--- Task prompt ---
Leave every image out, and return the rest of the data word for word.
══ Extracted entries ══
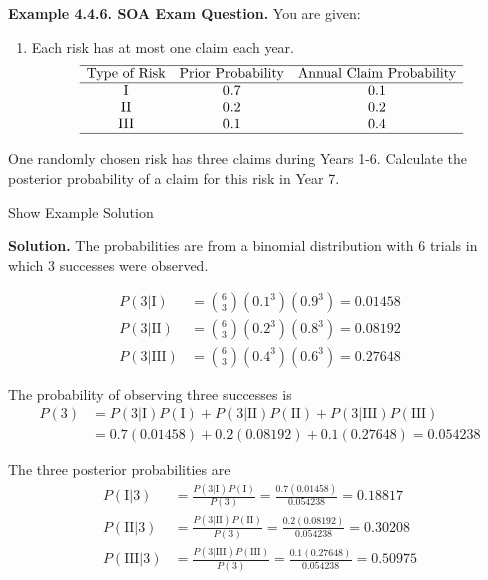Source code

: \documentclass[]{book}
\providecommand{\tightlist}{%
  \setlength{\itemsep}{0pt}\setlength{\parskip}{0pt}}
\theoremstyle{definition}
\theoremstyle{definition}
\theoremstyle{definition}
\theoremstyle{remark}
\begin{document}
\textbf{Example 4.4.6. SOA Exam Question.} You are given:

\begin{enumerate}
\def\labelenumi{(\roman{enumi})}
\tightlist
\item
  Each risk has at most one claim each year. \[\begin{array}{ccc}
  \hline
  \text{Type of Risk} & \text{Prior Probability} & \text{Annual Claim Probability} \\
  \hline
  \text{I} & 0.7 & 0.1 \\
  \text{II} & 0.2 & 0.2 \\
  \text{III} & 0.1 & 0.4 \\ 
  \hline
  \end{array}\]
\end{enumerate}

One randomly chosen risk has three claims during Years 1-6. Calculate
the posterior probability of a claim for this risk in Year 7.

Show Example Solution

\hypertarget{toggleExampleSelect.4.6}{}
\textbf{Solution.} The probabilities are from a binomial distribution
with 6 trials in which 3 successes were observed.

\[\begin{aligned} 
P(3|\text{I}) &= {6 \choose 3} (0.1^3)(0.9^3) = 0.01458 \\
P(3|\text{II}) &= {6 \choose 3} (0.2^3)(0.8^3) = 0.08192 \\
P(3|\text{III}) &= {6 \choose 3} (0.4^3)(0.6^3) = 0.27648
\end{aligned}\]

The probability of observing three successes is
\[\begin{aligned} P(3) &= P(3|\text{I})P(\text{I}) + P(3|\text{II})P(\text{II}) + P(3|\text{III})P(\text{III}) \\
&=  0.7(0.01458) + 0.2(0.08192) + 0.1(0.27648) = 0.054238
\end{aligned}\]

The three posterior probabilities are \[\begin{aligned}
P(\text{I}|3) &= \frac{P(3|\text{I})P(\text{I})}{P(3)} = \frac{0.7(0.01458)}{0.054238} = 0.18817 \\
P(\text{II}|3) &= \frac{P(3|\text{II})P(\text{II})}{P(3)} = \frac{0.2(0.08192)}{0.054238} = 0.30208 \\
P(\text{III}|3) &= \frac{P(3|\text{III})P(\text{III})}{P(3)} = \frac{0.1(0.27648)}{0.054238} = 0.50975 
\end{aligned}\]
\end{document}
═══
--- Written answer ---
Source code

: \documentclass[]{book}
\providecommand{\tightlist}{%
  \setlength{\itemsep}{0pt}\setlength{\parskip}{0pt}}
\theoremstyle{definition}
\theoremstyle{definition}
\theoremstyle{definition}
\theoremstyle{remark}
\begin{document}
\textbf{Example 4.4.6. SOA Exam Question.} You are given:

\begin{enumerate}
\def\labelenumi{(\roman{enumi})}
\tightlist
\item
  Each risk has at most one claim each year. \[\begin{array}{ccc}
  \hline
  \text{Type of Risk} & \text{Prior Probability} & \text{Annual Claim Probability} \\
  \hline
  \text{I} & 0.7 & 0.1 \\
  \text{II} & 0.2 & 0.2 \\
  \text{III} & 0.1 & 0.4 \\ 
  \hline
  \end{array}\]
\end{enumerate}

One randomly chosen risk has three claims during Years 1-6. Calculate
the posterior probability of a claim for this risk in Year 7.

Show Example Solution

\hypertarget{toggleExampleSelect.4.6}{}
\textbf{Solution.} The probabilities are from a binomial distribution
with 6 trials in which 3 successes were observed.

\[\begin{aligned} 
P(3|\text{I}) &= {6 \choose 3} (0.1^3)(0.9^3) = 0.01458 \\
P(3|\text{II}) &= {6 \choose 3} (0.2^3)(0.8^3) = 0.08192 \\
P(3|\text{III}) &= {6 \choose 3} (0.4^3)(0.6^3) = 0.27648
\end{aligned}\]

The probability of observing three successes is
\[\begin{aligned} P(3) &= P(3|\text{I})P(\text{I}) + P(3|\text{II})P(\text{II}) + P(3|\text{III})P(\text{III}) \\
&=  0.7(0.01458) + 0.2(0.08192) + 0.1(0.27648) = 0.054238
\end{aligned}\]

The three posterior probabilities are \[\begin{aligned}
P(\text{I}|3) &= \frac{P(3|\text{I})P(\text{I})}{P(3)} = \frac{0.7(0.01458)}{0.054238} = 0.18817 \\
P(\text{II}|3) &= \frac{P(3|\text{II})P(\text{II})}{P(3)} = \frac{0.2(0.08192)}{0.054238} = 0.30208 \\
P(\text{III}|3) &= \frac{P(3|\text{III})P(\text{III})}{P(3)} = \frac{0.1(0.27648)}{0.054238} = 0.50975 
\end{aligned}\]
\end{document}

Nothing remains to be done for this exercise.